1997/09/26 アオイスタジオ試写室
ハーベイ・カイテルとスティーブン・ドーフが出演するギャング映画。
内容はアメリカ版『いつかギラギラする日』。by K. Hattori



 1955年に製作されたジャン・ピエール・メルビルのギャング映画『賭博師ボブ』のアメリカ版リメイクだというが、内容はどう見ても深作欣二監督作『いつかギラギラする日』なのはどういうわけ? 中年ギャング団の強盗に一枚かんだ若いチンピラが、仲間を裏切って獲物を持ったまま逃走。からくも生き延びたひとりの中年ギャングが若者を追って、最後は仲間の復讐をとげる物語だ。『いつかギラギラする日』の萩原健一と木村一八の対決が、この映画ではハーベイ・カイテルとスティーブン・ドーフの対決に置き換えられている。

 反抗的で野心的な若いギャングが裏切る理由は台詞などで明確に描かれているわけではないが、それまでの彼の態度やギクシャクしたムードから、彼の突然の裏切りも不自然な感じはしない。思いがけず奪った金が少なかったことから、若者が強奪金の一人占めを狙った『いつかギラギラする日』の方が説明としては「合理的」に思えるのだが、「合理的」であることが必ずしも映画表現として優れているわけではないという証明だろう。

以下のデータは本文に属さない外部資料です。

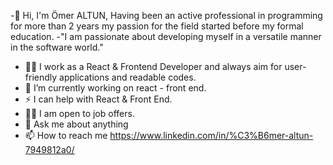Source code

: -👋 Hi, I'm Ömer ALTUN, Having been an active professional in programming for more than 2 years my passion for the field started before my formal education.
-"I am passionate about developing myself in a versatile manner in the software world."
- 🧑‍💻 I work as a React & Frontend Developer and always aim for user-friendly applications and readable codes.
- 🔭 I’m currently working on react - front end.
- ⚡ I can help with React & Front End.
- 🤝🏻 I am open to job offers.
- 💬 Ask me about anything
- 📫 How to reach me https://www.linkedin.com/in/%C3%B6mer-altun-7949812a0/

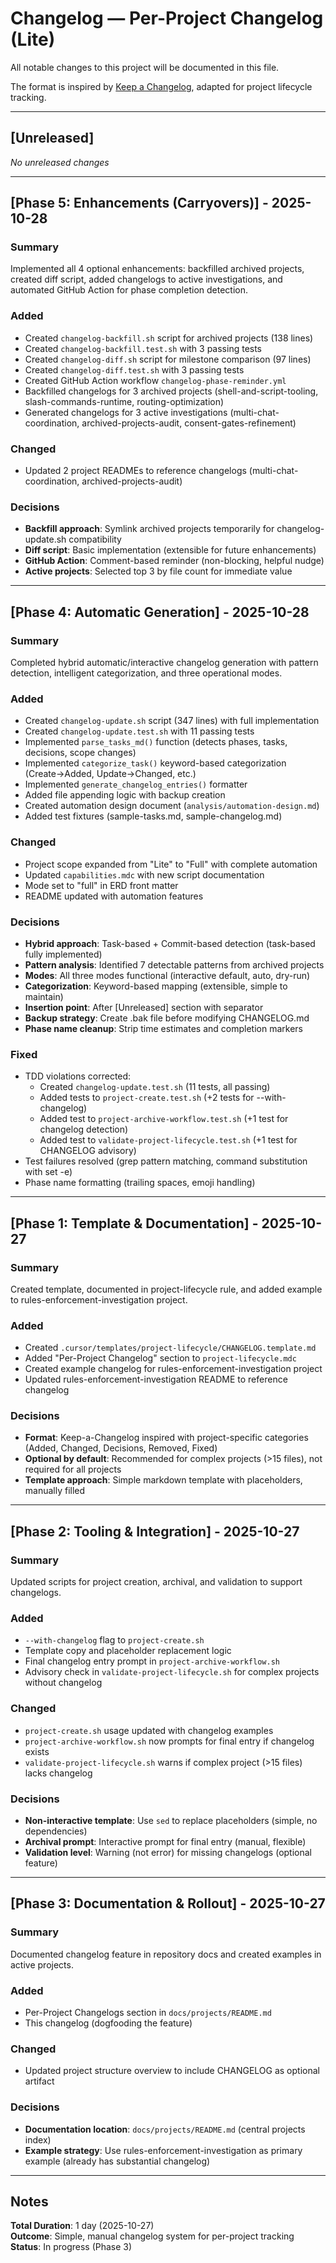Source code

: # Changelog — Per-Project Changelog (Lite)

All notable changes to this project will be documented in this file.

The format is inspired by [Keep a Changelog](https://keepachangelog.com/),
adapted for project lifecycle tracking.

---

## [Unreleased]

_No unreleased changes_

---

## [Phase 5: Enhancements (Carryovers)] - 2025-10-28

### Summary

Implemented all 4 optional enhancements: backfilled archived projects, created diff script, added changelogs to active investigations, and automated GitHub Action for phase completion detection.

### Added

- Created `changelog-backfill.sh` script for archived projects (138 lines)
- Created `changelog-backfill.test.sh` with 3 passing tests
- Created `changelog-diff.sh` script for milestone comparison (97 lines)
- Created `changelog-diff.test.sh` with 3 passing tests
- Created GitHub Action workflow `changelog-phase-reminder.yml`
- Backfilled changelogs for 3 archived projects (shell-and-script-tooling, slash-commands-runtime, routing-optimization)
- Generated changelogs for 3 active investigations (multi-chat-coordination, archived-projects-audit, consent-gates-refinement)

### Changed

- Updated 2 project READMEs to reference changelogs (multi-chat-coordination, archived-projects-audit)

### Decisions

- **Backfill approach**: Symlink archived projects temporarily for changelog-update.sh compatibility
- **Diff script**: Basic implementation (extensible for future enhancements)
- **GitHub Action**: Comment-based reminder (non-blocking, helpful nudge)
- **Active projects**: Selected top 3 by file count for immediate value

---

## [Phase 4: Automatic Generation] - 2025-10-28

### Summary

Completed hybrid automatic/interactive changelog generation with pattern detection, intelligent categorization, and three operational modes.

### Added

- Created `changelog-update.sh` script (347 lines) with full implementation
- Created `changelog-update.test.sh` with 11 passing tests
- Implemented `parse_tasks_md()` function (detects phases, tasks, decisions, scope changes)
- Implemented `categorize_task()` keyword-based categorization (Create→Added, Update→Changed, etc.)
- Implemented `generate_changelog_entries()` formatter
- Added file appending logic with backup creation
- Created automation design document (`analysis/automation-design.md`)
- Added test fixtures (sample-tasks.md, sample-changelog.md)

### Changed

- Project scope expanded from "Lite" to "Full" with complete automation
- Updated `capabilities.mdc` with new script documentation
- Mode set to "full" in ERD front matter
- README updated with automation features

### Decisions

- **Hybrid approach**: Task-based + Commit-based detection (task-based fully implemented)
- **Pattern analysis**: Identified 7 detectable patterns from archived projects
- **Modes**: All three modes functional (interactive default, auto, dry-run)
- **Categorization**: Keyword-based mapping (extensible, simple to maintain)
- **Insertion point**: After [Unreleased] section with separator
- **Backup strategy**: Create .bak file before modifying CHANGELOG.md
- **Phase name cleanup**: Strip time estimates and completion markers

### Fixed

- TDD violations corrected:
  - Created `changelog-update.test.sh` (11 tests, all passing)
  - Added tests to `project-create.test.sh` (+2 tests for --with-changelog)
  - Added test to `project-archive-workflow.test.sh` (+1 test for changelog detection)
  - Added test to `validate-project-lifecycle.test.sh` (+1 test for CHANGELOG advisory)
- Test failures resolved (grep pattern matching, command substitution with set -e)
- Phase name formatting (trailing spaces, emoji handling)

---

## [Phase 1: Template & Documentation] - 2025-10-27

### Summary

Created template, documented in project-lifecycle rule, and added example to rules-enforcement-investigation project.

### Added

- Created `.cursor/templates/project-lifecycle/CHANGELOG.template.md`
- Added "Per-Project Changelog" section to `project-lifecycle.mdc`
- Created example changelog for rules-enforcement-investigation project
- Updated rules-enforcement-investigation README to reference changelog

### Decisions

- **Format**: Keep-a-Changelog inspired with project-specific categories (Added, Changed, Decisions, Removed, Fixed)
- **Optional by default**: Recommended for complex projects (>15 files), not required for all projects
- **Template approach**: Simple markdown template with placeholders, manually filled

---

## [Phase 2: Tooling & Integration] - 2025-10-27

### Summary

Updated scripts for project creation, archival, and validation to support changelogs.

### Added

- `--with-changelog` flag to `project-create.sh`
- Template copy and placeholder replacement logic
- Final changelog entry prompt in `project-archive-workflow.sh`
- Advisory check in `validate-project-lifecycle.sh` for complex projects without changelog

### Changed

- `project-create.sh` usage updated with changelog examples
- `project-archive-workflow.sh` now prompts for final entry if changelog exists
- `validate-project-lifecycle.sh` warns if complex project (>15 files) lacks changelog

### Decisions

- **Non-interactive template**: Use `sed` to replace placeholders (simple, no dependencies)
- **Archival prompt**: Interactive prompt for final entry (manual, flexible)
- **Validation level**: Warning (not error) for missing changelogs (optional feature)

---

## [Phase 3: Documentation & Rollout] - 2025-10-27

### Summary

Documented changelog feature in repository docs and created examples in active projects.

### Added

- Per-Project Changelogs section in `docs/projects/README.md`
- This changelog (dogfooding the feature)

### Changed

- Updated project structure overview to include CHANGELOG as optional artifact

### Decisions

- **Documentation location**: `docs/projects/README.md` (central projects index)
- **Example strategy**: Use rules-enforcement-investigation as primary example (already has substantial changelog)

---

## Notes

**Total Duration**: 1 day (2025-10-27)  
**Outcome**: Simple, manual changelog system for per-project tracking  
**Status**: In progress (Phase 3)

 ひとり生き残ったハーベイ・カイテルが、殺された仲間のギャングの女房にかくまわれ、手渡された秘密のノートから裏切った若いギャングを追いつめて行く後半は、もう少し踏み込みが浅いような気がする。ハーベイ・カイテルと仲間の女房ファムケ・ヤンセンの関係が、「ギャングと仲間の女房」という関係から「男と女」の関係になりそうでならないもどかしさ。一線を越えないなら越えないままでもかまわないが、ふたりの気持ちの結びつきが「男と女」になってゆく様子が見えないので、カイテルがヤンセンを命懸けで助ける理由が弱くなる。ふたりの関係を『沓掛時次郎』ふうに追いつめて行けば、この映画の後半はグッと盛り上がったと思うのだが……。

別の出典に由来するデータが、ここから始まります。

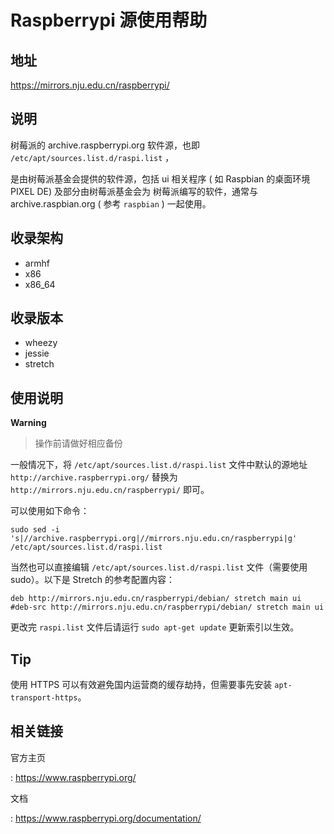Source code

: # Raspberrypi 源使用帮助

## 地址

<https://mirrors.nju.edu.cn/raspberrypi/>

## 说明

树莓派的 archive.raspberrypi.org 软件源，也即
`/etc/apt/sources.list.d/raspi.list`  ，

是由树莓派基金会提供的软件源，包括 ui 相关程序 ( 如 Raspbian 的桌面环境
PIXEL DE) 及部分由树莓派基金会为 树莓派编写的软件，通常与
archive.raspbian.org ( 参考 `raspbian`  )
一起使用。

## 收录架构

-   armhf
-   x86
-   x86_64

## 收录版本

-   wheezy
-   jessie
-   stretch

## 使用说明

**Warning**
> 操作前请做好相应备份


一般情况下，将 `/etc/apt/sources.list.d/raspi.list`  文件中默认的源地址 `http://archive.raspberrypi.org/` 替换为
`http://mirrors.nju.edu.cn/raspberrypi/` 即可。

可以使用如下命令：

    sudo sed -i 's|//archive.raspberrypi.org|//mirrors.nju.edu.cn/raspberrypi|g' /etc/apt/sources.list.d/raspi.list

当然也可以直接编辑
`/etc/apt/sources.list.d/raspi.list` 
文件（需要使用 sudo）。以下是 Stretch 的参考配置内容：

    deb http://mirrors.nju.edu.cn/raspberrypi/debian/ stretch main ui
    #deb-src http://mirrors.nju.edu.cn/raspberrypi/debian/ stretch main ui

更改完 `raspi.list`  文件后请运行
`sudo apt-get update` 更新索引以生效。

## Tip

使用 HTTPS 可以有效避免国内运营商的缓存劫持，但需要事先安装
`apt-transport-https`。

## 相关链接

官方主页

:   <https://www.raspberrypi.org/>

文档

:   <https://www.raspberrypi.org/documentation/>
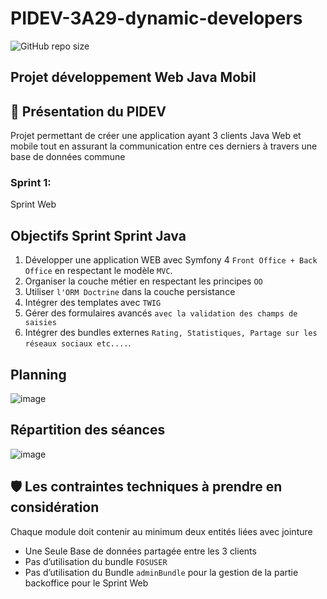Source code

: # PIDEV-3A29-dynamic-developers
 ![GitHub repo size](https://img.shields.io/github/repo-size/AzizBenIsmail/PIDEV-3A29-dynamic-developers-Web-Symfony)
 ## Projet développement Web Java Mobil
 ## 🧰 Présentation du PIDEV
 Projet permettant de créer une application ayant 3 clients Java Web et mobile tout en assurant la communication entre ces derniers à travers une base de données commune
 ### Sprint 1:
 Sprint Web
 ## Objectifs Sprint Sprint Java
 1. Développer une application WEB avec Symfony 4 `Front
Office + Back Office` en respectant le modèle `MVC`.
1. Organiser la couche métier en respectant les principes `OO`
1. Utiliser `l'ORM Doctrine` dans la couche persistance
1. Intégrer des templates avec `TWIG`
1. Gérer des formulaires avancés `avec la validation des champs de saisies`
1. Intégrer des bundles externes `Rating, Statistiques, Partage sur les réseaux sociaux etc....`.

## Planning
![image](https://user-images.githubusercontent.com/61393700/221413444-e838c951-b1f0-4c1c-be96-a29660d96fb0.png)
## Répartition des séances
![image](https://user-images.githubusercontent.com/61393700/221413682-1d31d083-0554-4bed-a27d-188c5e534030.png)

## 🛡️ Les contraintes techniques à prendre en considération
Chaque module doit contenir au minimum deux entités liées avec jointure 
- Une Seule Base de données partagée entre les 3 clients
- Pas d’utilisation du bundle `FOSUSER `
- Pas d’utilisation du Bundle `adminBundle` pour la gestion de la partie backoffice pour le Sprint Web
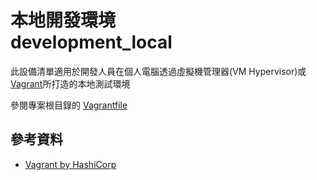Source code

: # 本地開發環境<br>development_local

此設備清單適用於開發人員在個人電腦透過虛擬機管理器(VM Hypervisor)或[Vagrant](https://www.vagrantup.com/)所打造的本地測試環境

參閱專案根目錄的 [Vagrantfile](../../Vagrantfile)

## 參考資料

* [Vagrant by HashiCorp](https://www.vagrantup.com/)

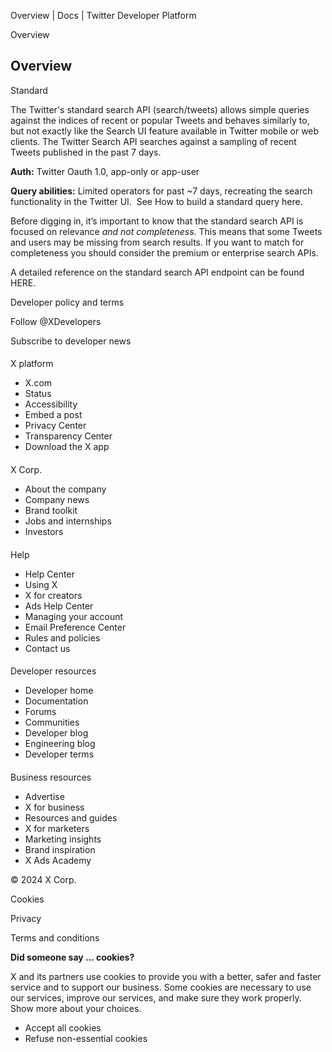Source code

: 
Overview | Docs | Twitter Developer Platform 

Overview

Overview
--------

Standard

The Twitter's standard search API (search/tweets) allows simple queries against the indices of recent or popular Tweets and behaves similarly to, but not exactly like the Search UI feature available in Twitter mobile or web clients. The Twitter Search API searches against a sampling of recent Tweets published in the past 7 days.

**Auth:** Twitter Oauth 1.0, app-only or app-user  

**Query abilities:** Limited operators for past ~7 days, recreating the search functionality in the Twitter UI.  See How to build a standard query here.

Before digging in, it’s important to know that the standard search API is focused on relevance *and not completeness*. This means that some Tweets and users may be missing from search results. If you want to match for completeness you should consider the premium or enterprise search APIs.  

A detailed reference on the standard search API endpoint can be found HERE.

Developer policy and terms

Follow @XDevelopers

Subscribe to developer news

#### 
 X platform

* X.com
* Status
* Accessibility
* Embed a post
* Privacy Center
* Transparency Center
* Download the X app

#### 
 X Corp.

* About the company
* Company news
* Brand toolkit
* Jobs and internships
* Investors

#### 
 Help

* Help Center
* Using X
* X for creators
* Ads Help Center
* Managing your account
* Email Preference Center
* Rules and policies
* Contact us

#### 
 Developer resources

* Developer home
* Documentation
* Forums
* Communities
* Developer blog
* Engineering blog
* Developer terms

#### 
 Business resources

* Advertise
* X for business
* Resources and guides
* X for marketers
* Marketing insights
* Brand inspiration
* X Ads Academy

 © 2024 X Corp.

Cookies

Privacy

Terms and conditions

**Did someone say … cookies?**  

 X and its partners use cookies to provide you with a better, safer and
 faster service and to support our business. Some cookies are necessary to use
 our services, improve our services, and make sure they work properly.
 Show more about your choices.

* Accept all cookies
* Refuse non-essential cookies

 裏切り者の若いギャング、スキップを演じたスティーブン・ドーフは、『ブラッド&ワイン』でジャック・ニコルソンと対決した若手俳優。大物俳優とからんでもまったく物怖じしない態度と芝居は大器の予感。映画の画面を支配する存在感で、しばしばベテランのハーベイ・カイテルを食ってしまうところも見える。やんちゃ坊主のような役が似合う人ですが、こうして完全な悪役を演じても嫌味のない俳優です。まだちょっとマイナーな匂いのする俳優なので、今後はメジャー作品に出て役柄の幅を広げてほしい。将来が楽しみな役者です。

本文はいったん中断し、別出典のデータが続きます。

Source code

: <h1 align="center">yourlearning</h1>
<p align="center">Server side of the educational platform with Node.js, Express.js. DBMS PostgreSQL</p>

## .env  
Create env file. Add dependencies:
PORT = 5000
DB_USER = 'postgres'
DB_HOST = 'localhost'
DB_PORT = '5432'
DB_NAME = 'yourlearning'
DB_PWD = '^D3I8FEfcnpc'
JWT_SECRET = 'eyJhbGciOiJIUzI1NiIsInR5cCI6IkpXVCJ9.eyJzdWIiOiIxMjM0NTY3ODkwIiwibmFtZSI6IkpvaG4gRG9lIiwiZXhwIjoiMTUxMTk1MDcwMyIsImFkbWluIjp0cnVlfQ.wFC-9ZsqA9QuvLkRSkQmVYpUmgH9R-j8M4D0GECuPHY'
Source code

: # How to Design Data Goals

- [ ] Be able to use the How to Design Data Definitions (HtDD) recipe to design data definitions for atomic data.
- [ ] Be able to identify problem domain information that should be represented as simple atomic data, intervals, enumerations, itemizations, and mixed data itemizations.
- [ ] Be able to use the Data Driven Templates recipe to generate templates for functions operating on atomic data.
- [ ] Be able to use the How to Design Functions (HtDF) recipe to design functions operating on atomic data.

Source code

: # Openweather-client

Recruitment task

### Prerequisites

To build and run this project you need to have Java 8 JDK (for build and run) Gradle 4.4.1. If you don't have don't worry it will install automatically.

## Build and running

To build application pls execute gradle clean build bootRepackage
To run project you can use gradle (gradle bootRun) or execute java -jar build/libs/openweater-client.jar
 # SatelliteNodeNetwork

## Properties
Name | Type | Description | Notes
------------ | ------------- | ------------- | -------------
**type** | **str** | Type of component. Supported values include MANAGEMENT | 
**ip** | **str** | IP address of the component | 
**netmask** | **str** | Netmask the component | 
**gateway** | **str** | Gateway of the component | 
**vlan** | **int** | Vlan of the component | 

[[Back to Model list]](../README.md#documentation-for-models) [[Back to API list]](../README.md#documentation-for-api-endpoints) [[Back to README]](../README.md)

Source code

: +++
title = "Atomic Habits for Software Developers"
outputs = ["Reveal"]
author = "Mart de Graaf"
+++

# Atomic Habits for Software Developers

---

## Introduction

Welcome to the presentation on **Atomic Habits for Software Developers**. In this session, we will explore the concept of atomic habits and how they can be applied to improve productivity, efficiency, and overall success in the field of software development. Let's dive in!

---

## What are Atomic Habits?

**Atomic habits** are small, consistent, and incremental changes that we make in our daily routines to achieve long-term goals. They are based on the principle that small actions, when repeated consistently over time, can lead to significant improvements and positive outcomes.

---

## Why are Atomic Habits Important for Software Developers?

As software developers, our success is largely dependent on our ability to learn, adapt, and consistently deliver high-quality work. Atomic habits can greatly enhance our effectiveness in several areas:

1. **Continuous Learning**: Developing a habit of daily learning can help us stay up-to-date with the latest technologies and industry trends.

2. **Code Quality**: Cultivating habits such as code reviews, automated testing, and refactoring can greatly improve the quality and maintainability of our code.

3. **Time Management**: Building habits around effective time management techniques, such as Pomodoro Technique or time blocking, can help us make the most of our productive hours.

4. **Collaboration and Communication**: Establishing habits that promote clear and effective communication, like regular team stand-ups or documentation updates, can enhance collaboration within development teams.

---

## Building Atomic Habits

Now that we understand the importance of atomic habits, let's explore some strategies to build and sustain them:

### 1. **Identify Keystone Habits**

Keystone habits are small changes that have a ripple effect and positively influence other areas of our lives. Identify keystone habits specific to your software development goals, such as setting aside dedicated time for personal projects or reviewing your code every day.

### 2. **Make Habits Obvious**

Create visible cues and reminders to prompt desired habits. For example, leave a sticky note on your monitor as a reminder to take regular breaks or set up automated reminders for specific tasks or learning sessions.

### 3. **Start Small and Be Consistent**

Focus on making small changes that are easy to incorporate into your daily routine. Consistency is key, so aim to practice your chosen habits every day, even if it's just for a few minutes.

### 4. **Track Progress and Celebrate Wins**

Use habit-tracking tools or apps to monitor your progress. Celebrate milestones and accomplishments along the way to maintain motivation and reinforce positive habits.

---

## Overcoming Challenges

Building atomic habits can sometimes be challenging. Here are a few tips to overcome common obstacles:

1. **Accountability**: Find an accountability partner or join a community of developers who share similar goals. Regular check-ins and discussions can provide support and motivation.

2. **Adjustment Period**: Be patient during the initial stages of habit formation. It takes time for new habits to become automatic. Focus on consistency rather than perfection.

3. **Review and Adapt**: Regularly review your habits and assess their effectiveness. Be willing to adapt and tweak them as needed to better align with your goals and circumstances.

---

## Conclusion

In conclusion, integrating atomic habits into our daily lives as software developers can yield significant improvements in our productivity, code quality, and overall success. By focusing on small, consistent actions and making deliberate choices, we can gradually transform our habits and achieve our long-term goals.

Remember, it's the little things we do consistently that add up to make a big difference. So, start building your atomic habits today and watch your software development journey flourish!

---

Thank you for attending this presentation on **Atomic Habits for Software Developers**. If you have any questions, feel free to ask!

 ハーベイ・カイテルの役には、もう少しスピード感がほしかった。スキップの裏切りと警察の追尾から脱出し、殺し屋たちの襲撃から逃れながら、一転して反撃に向かう切り返し。追われる者から追う者への変身を、映画のテンポの違いとして描いてくれると、もっと面白かったかもしれない。ま、無い物ねだりですけどね……。

 監督は『戦争の犬たち』『ゴリラ』『ハンバーガー・ヒル』のベテラン、ジョン・アービン。入り乱れる登場人物を巧みに処理して、よどみのないストーリー展開。でもあともう一息、もうひと押しがほしかった。